Clive Hamilton, liar.
Australia’s Internet censorship plans featured on tonight’s episode of Four Corners. The delightful Clive Hamilton, proud father of Australia’s Internet censorship scheme, was there bravely guarding the morals of our country.
Hamilton kindly let the nation know he is definitely opposed to bestiality and coprophilia, but he’s not quite so big on the virtue of telling the truth.
Hamilton said on Four Corners:
We commissioned a poll which showed that parents of teenage children are extremely concerned about their children’s access to porn on the Internet and when we asked them explicitly whether they would support a mandatory filter on Internet service providers to prevent extreme and violent pornography coming into the home an astonishing 93 per cent said yes they would support that.
Wow. 93% support compulsory Internet censorship. Hamilton did the numbers, so it must be true, right?
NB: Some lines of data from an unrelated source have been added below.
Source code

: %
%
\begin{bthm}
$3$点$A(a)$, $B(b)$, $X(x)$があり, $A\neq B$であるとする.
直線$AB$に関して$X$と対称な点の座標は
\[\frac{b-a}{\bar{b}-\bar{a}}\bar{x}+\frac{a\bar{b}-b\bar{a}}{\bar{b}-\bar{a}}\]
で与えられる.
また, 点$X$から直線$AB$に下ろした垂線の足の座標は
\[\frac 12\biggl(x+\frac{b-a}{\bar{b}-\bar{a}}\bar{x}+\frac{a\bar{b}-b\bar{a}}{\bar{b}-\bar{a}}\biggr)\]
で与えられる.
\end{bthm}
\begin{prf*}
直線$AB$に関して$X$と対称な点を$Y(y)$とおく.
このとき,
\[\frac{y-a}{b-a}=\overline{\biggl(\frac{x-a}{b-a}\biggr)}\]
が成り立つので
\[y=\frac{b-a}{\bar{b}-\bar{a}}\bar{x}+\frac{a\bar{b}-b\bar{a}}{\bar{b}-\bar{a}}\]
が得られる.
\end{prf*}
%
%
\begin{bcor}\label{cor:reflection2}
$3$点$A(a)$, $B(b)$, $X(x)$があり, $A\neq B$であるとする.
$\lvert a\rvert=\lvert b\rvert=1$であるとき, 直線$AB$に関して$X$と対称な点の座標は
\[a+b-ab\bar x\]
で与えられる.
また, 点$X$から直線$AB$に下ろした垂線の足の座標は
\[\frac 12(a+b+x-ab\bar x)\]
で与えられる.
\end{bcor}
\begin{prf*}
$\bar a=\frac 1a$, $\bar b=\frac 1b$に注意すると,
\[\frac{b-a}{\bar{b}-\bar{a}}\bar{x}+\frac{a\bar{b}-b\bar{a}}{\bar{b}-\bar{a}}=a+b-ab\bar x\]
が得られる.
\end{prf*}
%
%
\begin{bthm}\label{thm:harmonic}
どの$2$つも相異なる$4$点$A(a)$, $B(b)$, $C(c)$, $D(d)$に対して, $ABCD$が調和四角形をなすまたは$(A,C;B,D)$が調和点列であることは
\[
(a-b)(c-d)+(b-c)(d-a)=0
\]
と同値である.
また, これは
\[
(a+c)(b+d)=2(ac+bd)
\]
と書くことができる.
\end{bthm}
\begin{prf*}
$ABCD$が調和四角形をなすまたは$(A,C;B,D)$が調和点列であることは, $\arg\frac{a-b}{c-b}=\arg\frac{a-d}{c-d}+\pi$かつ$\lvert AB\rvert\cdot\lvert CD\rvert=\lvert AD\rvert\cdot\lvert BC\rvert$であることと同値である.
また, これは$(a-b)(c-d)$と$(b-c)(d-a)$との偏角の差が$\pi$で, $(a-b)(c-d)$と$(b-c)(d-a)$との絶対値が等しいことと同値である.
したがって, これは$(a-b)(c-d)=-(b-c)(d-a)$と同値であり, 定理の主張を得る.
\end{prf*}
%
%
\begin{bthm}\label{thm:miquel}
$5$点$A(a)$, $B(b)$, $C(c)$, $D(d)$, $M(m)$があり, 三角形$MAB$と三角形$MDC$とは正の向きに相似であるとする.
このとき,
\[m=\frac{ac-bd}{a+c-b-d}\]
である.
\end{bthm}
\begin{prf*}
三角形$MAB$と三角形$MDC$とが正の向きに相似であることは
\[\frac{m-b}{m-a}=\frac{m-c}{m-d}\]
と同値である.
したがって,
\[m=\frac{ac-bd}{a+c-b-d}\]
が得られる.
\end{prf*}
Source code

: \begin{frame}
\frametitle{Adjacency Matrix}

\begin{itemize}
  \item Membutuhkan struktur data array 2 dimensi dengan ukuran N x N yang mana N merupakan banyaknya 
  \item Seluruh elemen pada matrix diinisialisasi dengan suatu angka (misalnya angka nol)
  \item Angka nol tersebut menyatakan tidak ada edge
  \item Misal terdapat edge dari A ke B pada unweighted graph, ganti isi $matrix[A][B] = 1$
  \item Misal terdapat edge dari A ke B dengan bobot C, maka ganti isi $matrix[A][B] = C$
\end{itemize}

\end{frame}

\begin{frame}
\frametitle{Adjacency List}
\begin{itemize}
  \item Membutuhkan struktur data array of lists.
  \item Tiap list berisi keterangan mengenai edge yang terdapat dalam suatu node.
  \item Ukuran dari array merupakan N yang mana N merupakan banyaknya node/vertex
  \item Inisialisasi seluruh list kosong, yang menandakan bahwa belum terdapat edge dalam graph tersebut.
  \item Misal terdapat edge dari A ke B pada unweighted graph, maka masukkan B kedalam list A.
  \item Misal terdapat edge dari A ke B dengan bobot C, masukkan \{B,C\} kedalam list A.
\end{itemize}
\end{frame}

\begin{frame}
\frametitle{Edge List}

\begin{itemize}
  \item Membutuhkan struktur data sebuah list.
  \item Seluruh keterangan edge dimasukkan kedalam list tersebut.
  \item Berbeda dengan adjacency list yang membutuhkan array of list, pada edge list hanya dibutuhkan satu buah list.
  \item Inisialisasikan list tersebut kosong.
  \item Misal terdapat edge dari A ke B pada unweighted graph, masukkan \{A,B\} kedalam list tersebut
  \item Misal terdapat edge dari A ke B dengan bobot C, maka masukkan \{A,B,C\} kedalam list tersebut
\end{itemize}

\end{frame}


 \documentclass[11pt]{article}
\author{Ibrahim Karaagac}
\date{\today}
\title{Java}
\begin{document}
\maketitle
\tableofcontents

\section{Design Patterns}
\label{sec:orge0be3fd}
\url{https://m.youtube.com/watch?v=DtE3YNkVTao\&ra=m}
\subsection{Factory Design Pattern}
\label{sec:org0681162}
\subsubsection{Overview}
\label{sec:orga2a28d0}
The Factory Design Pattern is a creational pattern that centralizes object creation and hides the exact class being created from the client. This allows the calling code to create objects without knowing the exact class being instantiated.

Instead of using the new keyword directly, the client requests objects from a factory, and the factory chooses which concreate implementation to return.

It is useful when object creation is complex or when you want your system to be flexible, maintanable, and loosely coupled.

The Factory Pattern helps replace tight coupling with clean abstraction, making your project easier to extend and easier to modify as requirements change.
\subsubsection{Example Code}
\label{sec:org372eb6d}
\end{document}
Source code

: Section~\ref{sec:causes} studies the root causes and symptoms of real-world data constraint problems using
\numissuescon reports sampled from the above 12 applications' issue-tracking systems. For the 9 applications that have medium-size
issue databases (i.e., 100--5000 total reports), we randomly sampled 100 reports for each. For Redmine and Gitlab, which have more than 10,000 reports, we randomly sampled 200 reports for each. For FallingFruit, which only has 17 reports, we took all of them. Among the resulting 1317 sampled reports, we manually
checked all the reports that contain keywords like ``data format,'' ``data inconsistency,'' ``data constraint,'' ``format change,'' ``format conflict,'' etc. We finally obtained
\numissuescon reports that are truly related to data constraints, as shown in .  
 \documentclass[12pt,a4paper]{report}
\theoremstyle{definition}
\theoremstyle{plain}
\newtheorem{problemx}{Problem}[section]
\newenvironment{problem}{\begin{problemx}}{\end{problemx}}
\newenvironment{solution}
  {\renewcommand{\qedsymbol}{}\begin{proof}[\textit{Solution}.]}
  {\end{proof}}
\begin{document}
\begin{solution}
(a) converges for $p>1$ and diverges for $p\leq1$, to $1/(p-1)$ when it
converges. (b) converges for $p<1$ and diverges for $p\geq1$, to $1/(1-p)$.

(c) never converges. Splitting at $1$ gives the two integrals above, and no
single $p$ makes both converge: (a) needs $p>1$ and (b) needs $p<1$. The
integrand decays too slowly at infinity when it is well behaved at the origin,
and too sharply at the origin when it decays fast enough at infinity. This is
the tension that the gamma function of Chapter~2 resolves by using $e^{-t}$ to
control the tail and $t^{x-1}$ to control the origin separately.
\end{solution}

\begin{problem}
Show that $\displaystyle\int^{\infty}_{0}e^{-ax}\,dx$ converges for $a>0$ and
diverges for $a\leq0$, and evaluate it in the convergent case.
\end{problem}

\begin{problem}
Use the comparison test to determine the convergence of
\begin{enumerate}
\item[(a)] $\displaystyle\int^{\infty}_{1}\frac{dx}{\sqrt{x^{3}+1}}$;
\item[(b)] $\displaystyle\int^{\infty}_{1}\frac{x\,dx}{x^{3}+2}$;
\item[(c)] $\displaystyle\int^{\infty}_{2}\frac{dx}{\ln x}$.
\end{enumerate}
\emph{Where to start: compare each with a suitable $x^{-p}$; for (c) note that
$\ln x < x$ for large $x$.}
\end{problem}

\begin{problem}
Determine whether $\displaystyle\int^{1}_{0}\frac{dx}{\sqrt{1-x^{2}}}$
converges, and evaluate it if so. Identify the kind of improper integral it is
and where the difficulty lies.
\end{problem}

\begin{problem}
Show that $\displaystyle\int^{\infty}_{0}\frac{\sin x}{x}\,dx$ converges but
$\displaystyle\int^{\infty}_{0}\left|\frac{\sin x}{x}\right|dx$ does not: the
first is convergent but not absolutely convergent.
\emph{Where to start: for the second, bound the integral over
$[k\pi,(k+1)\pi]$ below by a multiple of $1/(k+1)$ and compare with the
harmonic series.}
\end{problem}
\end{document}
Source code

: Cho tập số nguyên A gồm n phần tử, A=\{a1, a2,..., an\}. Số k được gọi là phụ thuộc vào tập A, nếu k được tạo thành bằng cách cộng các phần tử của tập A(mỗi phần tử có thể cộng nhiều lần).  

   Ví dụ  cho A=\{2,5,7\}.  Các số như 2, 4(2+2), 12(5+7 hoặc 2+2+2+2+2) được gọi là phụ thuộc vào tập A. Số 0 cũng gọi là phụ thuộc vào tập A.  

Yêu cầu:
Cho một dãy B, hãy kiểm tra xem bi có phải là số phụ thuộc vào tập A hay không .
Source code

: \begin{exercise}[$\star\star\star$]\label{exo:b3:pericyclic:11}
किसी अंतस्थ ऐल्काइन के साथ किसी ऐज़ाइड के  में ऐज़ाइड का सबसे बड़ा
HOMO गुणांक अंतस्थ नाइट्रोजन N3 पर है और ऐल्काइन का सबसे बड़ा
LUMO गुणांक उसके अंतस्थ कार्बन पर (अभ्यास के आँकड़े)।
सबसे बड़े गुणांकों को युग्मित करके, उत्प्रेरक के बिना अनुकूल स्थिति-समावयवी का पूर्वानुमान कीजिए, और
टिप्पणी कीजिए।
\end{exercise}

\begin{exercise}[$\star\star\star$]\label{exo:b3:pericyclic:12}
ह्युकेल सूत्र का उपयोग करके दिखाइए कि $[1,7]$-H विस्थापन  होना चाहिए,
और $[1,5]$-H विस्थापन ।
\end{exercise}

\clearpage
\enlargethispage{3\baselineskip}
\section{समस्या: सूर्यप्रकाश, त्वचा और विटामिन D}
According to the Australia Institute, Hamilton’s own think tank that carried out the poll he mentioned, respondents to the poll weren’t asked about “mandatory filters” at all. The Australia Institute 2003 poll on net censorship (pdf file) says (p23) :
Finally, parents were asked about their support for the two new strategies proposed in this paper to protect children from Internet pornography, that is, mandatory blocking of pornography by ISPs and educating children on the risks of pornography. They were first asked the following:
Would you support a system which automatically filtered out Internet pornography going into homes unless adult users asked otherwise?
So parents weren’t asked if they supported compulsory censorship at all! They were asked if they supported optional censorship. Hamilton has been caught out in a pure and simple lie.
How can we take anything else he says about Internet censorship seriously?
Note the slippery wording of the report. It says parents were asked about “mandatory blocking”, but the question quoted in the poll only talks about optional censorship.
The other fascinating thing about the program was the “town hall” meetings about how to get around Internet censorship, apparently linked in some way to Exit International, the pro-voluntary-euthanasia organisation. This seems like an excellent way to take opposition to Government Internet censorship plans off the Net and into broader society.